Archive for The Andante

The Lads in their Hundreds

Posted in Music, Poetry with tags , , , , on May 6, 2015 by telescoper

So last night I had my first experience of this year’s Brighton Festival when I went to the Theatre Royal in Brighton to see a show called The Lads in the Hundreds, performed by a group from Comédie de Picardie which is situated in Amiens, capital of the Somme region of France. The cast for yesterday’s performance consisted of just four people: Tchéky Karyo (actor); Edmund Hastings (tenor); Michael Foyle (violin); and Edward Liddall (piano). The performance consisted of dramatic recitations by Karyo (mostly in French) interspersed with music, mostly settings of English poems by English composers such as Ivor Gurney and George Butterworth, as well as a couple of instrumental numbers including a beautiful pared-down version for piano and violin of The Lark Ascending by Vaughan Williams which  was, apparently, how it was first performed. The title The Lads in their Hundreds is taken from a poem by A.E. Housman which was among those set to music and included in this show.  Young Edmund Hastings performed this and the other songs with a bright clear and very English tenor voice, dressed in the uniform of a British soldier of the period. Overall the poetry and music create a very poignant blend that brings together moving expressions of loss and remembrance for the fallen of the First World War with stark descriptions of the horror and brutality of conflict.

I particularly wanted to see this show because I had studied (and much admired) the British poets of the First World War when I was at school, especially Wilfred Owen, but knew nothing of French war poetry of the same era and was very keen to find out more. Although I haven’t studied French since O-level, I am glad these verses were performed in their original language. Poetry can be translated, of course, but it rarely gains anything in the process and often loses a lot. Despite being at pains to drink French wine before the performance to assist my powers of recall, I did struggle a bit to follow some of the poems with my schoolboy knowledge of French, but that difficulty was far outweighed by the expressive sound of verse that can only be achieved when spoken in the language in which it was conceived. A couple of the poems were performed in English, including one with a musical accompaniment in the form of an arrangement of the beautiful Andante movement from Beethoven’s Seventh Symphony for violin and piano. That combination took me completely by surprise and had me at the brink of tears.

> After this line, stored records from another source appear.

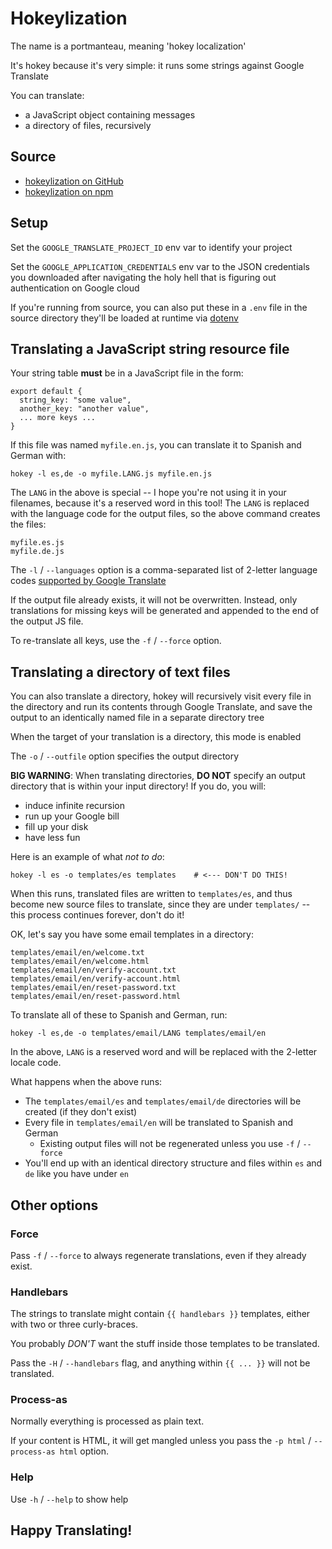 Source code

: Hokeylization
=============
The name is a portmanteau, meaning 'hokey localization'

It's hokey because it's very simple: it runs some strings against Google Translate

You can translate:
* a JavaScript object containing messages
* a directory of files, recursively

## Source
* [hokeylization on GitHub](https://github.com/cobbzilla/hokeylization)
* [hokeylization on npm](https://www.npmjs.com/package/hokeylization)

## Setup
Set the `GOOGLE_TRANSLATE_PROJECT_ID` env var to identify your project

Set the `GOOGLE_APPLICATION_CREDENTIALS` env var to the JSON credentials you downloaded
after navigating the holy hell that is figuring out authentication on Google cloud

If you're running from source, you can also put these in a `.env` file in the source directory
they'll be loaded at runtime via [dotenv](https://www.npmjs.com/package/dotenv)

## Translating a JavaScript string resource file
Your string table **must** be in a JavaScript file in the form:

    export default {
      string_key: "some value",
      another_key: "another value",
      ... more keys ...
    }

If this file was named `myfile.en.js`, you can translate it to Spanish and German with:

    hokey -l es,de -o myfile.LANG.js myfile.en.js

The `LANG` in the above is special -- I hope you're not using it in your filenames, because
it's a reserved word in this tool! The `LANG` is replaced with the language code for the
output files, so the above command creates the files:

    myfile.es.js
    myfile.de.js

The `-l` / `--languages` option is a comma-separated list of 2-letter language codes
[supported by Google Translate](https://cloud.google.com/translate/docs/languages)

If the output file already exists, it will not be overwritten. Instead, only translations
for missing keys will be generated and appended to the end of the output JS file.

To re-translate all keys, use the `-f` / `--force` option.

## Translating a directory of text files
You can also translate a directory, hokey will recursively visit every file
in the directory and run its contents through Google Translate, and save the output
to an identically named file in a separate directory tree

When the target of your translation is a directory, this mode is enabled

The `-o` / `--outfile` option specifies the output directory

**BIG WARNING**: When translating directories, **DO NOT** specify an output directory
that is within your input directory! If you do, you will:
* induce infinite recursion
* run up your Google bill
* fill up your disk
* have less fun

Here is an example of what *not to do*:

    hokey -l es -o templates/es templates    # <--- DON'T DO THIS!

When this runs, translated files are written to `templates/es`, and thus become new
source files to translate, since they are under `templates/` -- this process continues
forever, don't do it!

OK, let's say you have some email templates in a directory:

    templates/email/en/welcome.txt
    templates/email/en/welcome.html
    templates/email/en/verify-account.txt
    templates/email/en/verify-account.html
    templates/email/en/reset-password.txt
    templates/email/en/reset-password.html

To translate all of these to Spanish and German, run:

    hokey -l es,de -o templates/email/LANG templates/email/en

In the above, `LANG` is a reserved word and will be replaced with the 2-letter locale code.

What happens when the above runs:
* The `templates/email/es` and `templates/email/de` directories will be created (if they don't exist)
* Every file in `templates/email/en` will be translated to Spanish and German
  * Existing output files will not be regenerated unless you use `-f` / `--force`
* You'll end up with an identical directory structure and files within `es` and `de` like you have under `en`

## Other options

### Force
Pass `-f` / `--force` to always regenerate translations, even if they already exist.

### Handlebars
The strings to translate might contain `{{ handlebars }}` templates, either with two or three curly-braces.

You probably *DON'T* want the stuff inside those templates to be translated.

Pass the `-H` / `--handlebars` flag, and anything within `{{ ... }}` will not be translated.

### Process-as
Normally everything is processed as plain text.

If your content is HTML, it will get mangled unless you pass the `-p html` / `--process-as html` option.

### Help
Use `-h` / `--help` to show help

## Happy Translating!
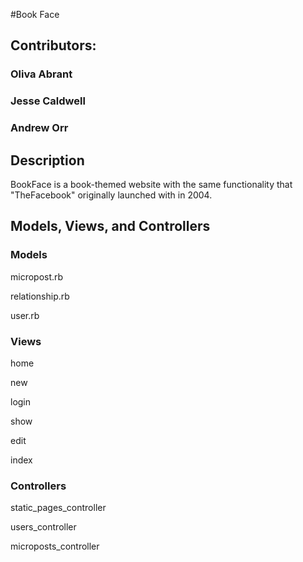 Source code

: #Book Face
## Contributors:
### Oliva Abrant
### Jesse Caldwell
### Andrew Orr

## Description
BookFace is a book-themed website with the same functionality that "TheFacebook" originally launched with in 2004.

## Models, Views, and Controllers
### Models
micropost.rb

relationship.rb

user.rb
### Views
home

new

login

show

edit

index
### Controllers
static_pages_controller

users_controller

microposts_controller
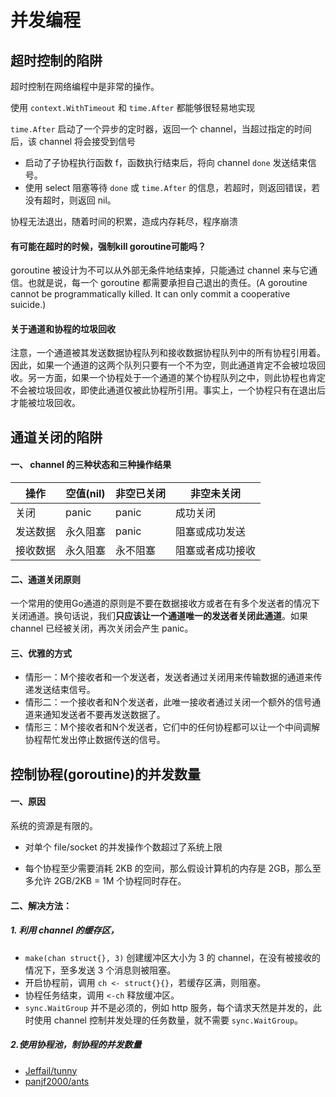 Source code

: # 并发编程

## 超时控制的陷阱

超时控制在网络编程中是非常的操作。

使用 `context.WithTimeout` 和 `time.After` 都能够很轻易地实现

`time.After` 启动了一个异步的定时器，返回一个 channel，当超过指定的时间后，该 channel 将会接受到信号

- 启动了子协程执行函数 f，函数执行结束后，将向 channel `done` 发送结束信号。
- 使用 select 阻塞等待 `done` 或 `time.After` 的信息，若超时，则返回错误，若没有超时，则返回 nil。

协程无法退出，随着时间的积累，造成内存耗尽，程序崩溃

#### 有可能在超时的时候，强制kill goroutine可能吗？

goroutine 被设计为不可以从外部无条件地结束掉，只能通过 channel 来与它通信。也就是说，每一个 goroutine 都需要承担自己退出的责任。(A goroutine cannot be programmatically killed. It can only commit a cooperative suicide.)

#### 关于通道和协程的垃圾回收

注意，一个通道被其发送数据协程队列和接收数据协程队列中的所有协程引用着。因此，如果一个通道的这两个队列只要有一个不为空，则此通道肯定不会被垃圾回收。另一方面，如果一个协程处于一个通道的某个协程队列之中，则此协程也肯定不会被垃圾回收，即使此通道仅被此协程所引用。事实上，一个协程只有在退出后才能被垃圾回收。


## 通道关闭的陷阱

#### 一、 channel 的三种状态和三种操作结果

| 操作  | 空值(nil) | 非空已关闭 | 非空未关闭 |
| --- | --- | --- | --- |
| 关闭  | panic | panic | 成功关闭 |
| 发送数据 | 永久阻塞 | panic | 阻塞或成功发送 |
| 接收数据 | 永久阻塞 | 永不阻塞 | 阻塞或者成功接收 |

#### 二、通道关闭原则

一个常用的使用Go通道的原则是不要在数据接收方或者在有多个发送者的情况下关闭通道。换句话说，我们**只应该让一个通道唯一的发送者关闭此通道**。如果 channel 已经被关闭，再次关闭会产生 panic。

#### 三、优雅的方式

- 情形一：M个接收者和一个发送者，发送者通过关闭用来传输数据的通道来传递发送结束信号。
- 情形二：一个接收者和N个发送者，此唯一接收者通过关闭一个额外的信号通道来通知发送者不要再发送数据了。
- 情形三：M个接收者和N个发送者，它们中的任何协程都可以让一个中间调解协程帮忙发出停止数据传送的信号。


## 控制协程(goroutine)的并发数量

#### 一、原因

系统的资源是有限的。

- 对单个 file/socket 的并发操作个数超过了系统上限
  
- 每个协程至少需要消耗 2KB 的空间，那么假设计算机的内存是 2GB，那么至多允许 2GB/2KB = 1M 个协程同时存在。
  

#### 二、解决方法：

##### 1. 利用 channel 的缓存区，

- `make(chan struct{}, 3)` 创建缓冲区大小为 3 的 channel，在没有被接收的情况下，至多发送 3 个消息则被阻塞。
- 开启协程前，调用 `ch <- struct{}{}`，若缓存区满，则阻塞。
- 协程任务结束，调用 `<-ch` 释放缓冲区。
- `sync.WaitGroup` 并不是必须的，例如 http 服务，每个请求天然是并发的，此时使用 channel 控制并发处理的任务数量，就不需要 `sync.WaitGroup`。

##### 2.使用协程池，制协程的并发数量

- [Jeffail/tunny](https://github.com/Jeffail/tunny)
- [panjf2000/ants](https://github.com/panjf2000/ants) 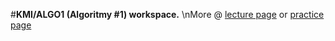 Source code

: #**KMI/ALGO1 (Algoritmy #1) workspace.** 
\nMore @ [lecture page](http://belohlavek.inf.upol.cz/vyuka/alm1-2021-22.html) or [practice page](https://apollo.inf.upol.cz/~urbanec/teaching/2021/algo1/algorithm-design-1.html)
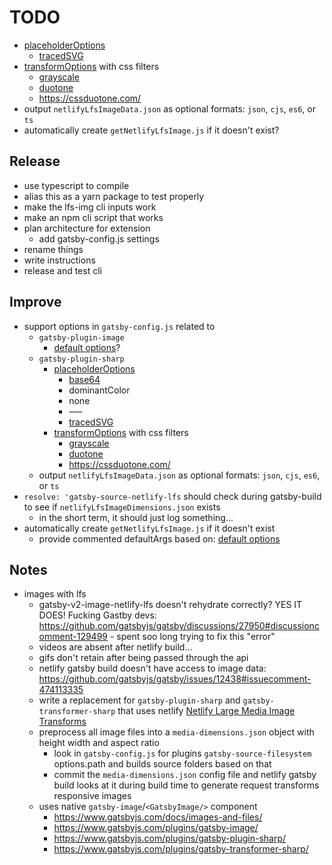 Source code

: # TODO
- [placeholderOptions](https://www.gatsbyjs.com/docs/reference/built-in-components/gatsby-plugin-image/#placeholder)
  - [tracedSVG](https://www.gatsbyjs.com/plugins/gatsby-plugin-sharp#tracedsvg)
- [transformOptions](https://www.gatsbyjs.com/docs/reference/built-in-components/gatsby-plugin-image/#transformoptions) with css filters
  - [grayscale](https://www.gatsbyjs.com/plugins/gatsby-plugin-sharp#grayscale) 
  - [duotone](https://www.gatsbyjs.com/plugins/gatsby-plugin-sharp#duotone)
  - https://cssduotone.com/
- output `netlifyLfsImageData.json` as optional formats: `json`, `cjs`, `es6`, or `ts`
- automatically create `getNetlifyLfsImage.js` if it doesn't exist?

## Release
- use typescript to compile 
- alias this as a yarn package to test properly
- make the lfs-img cli inputs work
- make an npm cli script that works
- plan architecture for extension
  - add gatsby-config.js settings
- rename things
- write instructions
- release and test cli


## Improve
- support options in `gatsby-config.js` related to
  - `gatsby-plugin-image`
    - [default options](https://www.gatsbyjs.com/plugins/gatsby-plugin-image#customizing-the-default-options)?
  - `gatsby-plugin-sharp`
    - [placeholderOptions](https://www.gatsbyjs.com/docs/reference/built-in-components/gatsby-plugin-image/#placeholder)
      - [base64](https://www.gatsbyjs.com/plugins/gatsby-plugin-sharp#toformatbase64)
      - dominantColor
      - none
      - –––
      - [tracedSVG](https://www.gatsbyjs.com/plugins/gatsby-plugin-sharp#tracedsvg)
    - [transformOptions](https://www.gatsbyjs.com/docs/reference/built-in-components/gatsby-plugin-image/#transformoptions) with css filters
      - [grayscale](https://www.gatsbyjs.com/plugins/gatsby-plugin-sharp#grayscale) 
      - [duotone](https://www.gatsbyjs.com/plugins/gatsby-plugin-sharp#duotone)
      - https://cssduotone.com/
  - output `netlifyLfsImageData.json` as optional formats: `json`, `cjs`, `es6`, or `ts`
- `resolve: 'gatsby-source-netlify-lfs` should check during gatsby-build to see if `netlifyLfsImageDimensions.json` exists
  - in the short term, it should just log something...
- automatically create `getNetlifyLfsImage.js` if it doesn't exist
  - provide commented defaultArgs based on: [default options](https://www.gatsbyjs.com/plugins/gatsby-plugin-image#customizing-the-default-options)



## Notes
- images with lfs
  - gatsby-v2-image-netlify-lfs doesn't rehydrate correctly? YES IT DOES! Fucking Gastby devs: https://github.com/gatsbyjs/gatsby/discussions/27950#discussioncomment-129499 - spent soo long trying to fix this "error"
  - videos are absent after netlify build...
  - gifs don't retain after being passed through the api
  - netlify gatsby build doesn't have access to image data: https://github.com/gatsbyjs/gatsby/issues/12438#issuecomment-474113335
  - write a replacement for `gatsby-plugin-sharp` and `gatsby-transformer-sharp` that uses netlify [Netlify Large Media Image Transforms](https://docs.netlify.com/large-media/transform-images/#request-transformations)
  - preprocess all image files into a `media-dimensions.json` object with height width and aspect ratio
    - look in `gatsby-config.js` for plugins `gatsby-source-filesystem` options.path and builds source folders based on that
    - commit the `media-dimensions.json` config file and netlify gatsby build looks at it during build time to generate request transforms responsive images
  - uses native `gatsby-image`/`<GatsbyImage/>` component
    - https://www.gatsbyjs.com/docs/images-and-files/
    - https://www.gatsbyjs.com/plugins/gatsby-image/
    - https://www.gatsbyjs.com/plugins/gatsby-plugin-sharp/
    - https://www.gatsbyjs.com/plugins/gatsby-transformer-sharp/ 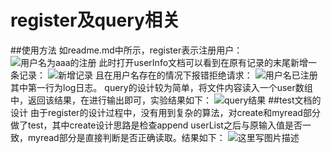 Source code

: # register及query相关


##使用方法
如readme.md中所示，register表示注册用户：
![用户名为aaa的注册](http://img.blog.csdn.net/20171030235203152?watermark/2/text/aHR0cDovL2Jsb2cuY3Nkbi5uZXQvbGVwcmVjaGF1bl8=/font/5a6L5L2T/fontsize/400/fill/I0JBQkFCMA==/dissolve/70/gravity/SouthEast)
此时打开userInfo文档可以看到在原有记录的末尾新增一条记录：
![新增记录](http://img.blog.csdn.net/20171031000514741?watermark/2/text/aHR0cDovL2Jsb2cuY3Nkbi5uZXQvbGVwcmVjaGF1bl8=/font/5a6L5L2T/fontsize/400/fill/I0JBQkFCMA==/dissolve/70/gravity/SouthEast)
且在用户名存在的情况下报错拒绝请求：
![用户名已注册](http://img.blog.csdn.net/20171031000651307?watermark/2/text/aHR0cDovL2Jsb2cuY3Nkbi5uZXQvbGVwcmVjaGF1bl8=/font/5a6L5L2T/fontsize/400/fill/I0JBQkFCMA==/dissolve/70/gravity/SouthEast)
其中第一行为log日志。
query的设计较为简单，将文件内容读入一个user数组中，返回该结果，在进行输出即可，实验结果如下：
![query结果](http://img.blog.csdn.net/20171031001122742?watermark/2/text/aHR0cDovL2Jsb2cuY3Nkbi5uZXQvbGVwcmVjaGF1bl8=/font/5a6L5L2T/fontsize/400/fill/I0JBQkFCMA==/dissolve/70/gravity/SouthEast)
##test文档的设计
由于register的设计过程中，没有用到复杂的算法，对create和myread部分做了test，其中create设计思路是检查append userList之后与原输入值是否一致，myread部分是直接判断是否正确读取。结果如下：
![这里写图片描述](http://img.blog.csdn.net/20171031001824124?watermark/2/text/aHR0cDovL2Jsb2cuY3Nkbi5uZXQvbGVwcmVjaGF1bl8=/font/5a6L5L2T/fontsize/400/fill/I0JBQkFCMA==/dissolve/70/gravity/SouthEast)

It’s interesting that the poems echo the savagery and futility of war in much the same way as the poems of Wilfred Owen or Siegfried Sassoon, but the music chosen is quite different in that it draws greatly on English folk music and is consequently quite nostalgic in character. Perhaps the “English Pastoral” style particularly associated with Vaughan Williams was an attempt to cope with the trauma of the First World War by evoking an idyllic representation of the English countryside as a world apart from the horrific realities of the Somme. French poetry and English music together created a whole that was much more than the sum of its parts. It was an evening that was both fascinating and deeply moving and I’m glad I made time during a busy week to attend it.

To end with I thought I’d include the poem I mentioned earlier that was performed to music by Beethoven. The poem is called The Andante and is by Albert-Paul Granier, an officer in the French artillery, whose name was completely unknown to me until yesterday but who wrote poetry which bears comparison with that of any other poet of the Great War. He was killed in action in 1917. To prove that there are exceptions to every rule, this poem is exquisite even in translation (by Ian Higgins):

The rain, endlessly unravelling;
the rain, shovelling at the mud the whole sullen day;
the rain, unendingly sobbing its toneless chords;
and the whispering wind, crumbling the cloud into drizzle . . .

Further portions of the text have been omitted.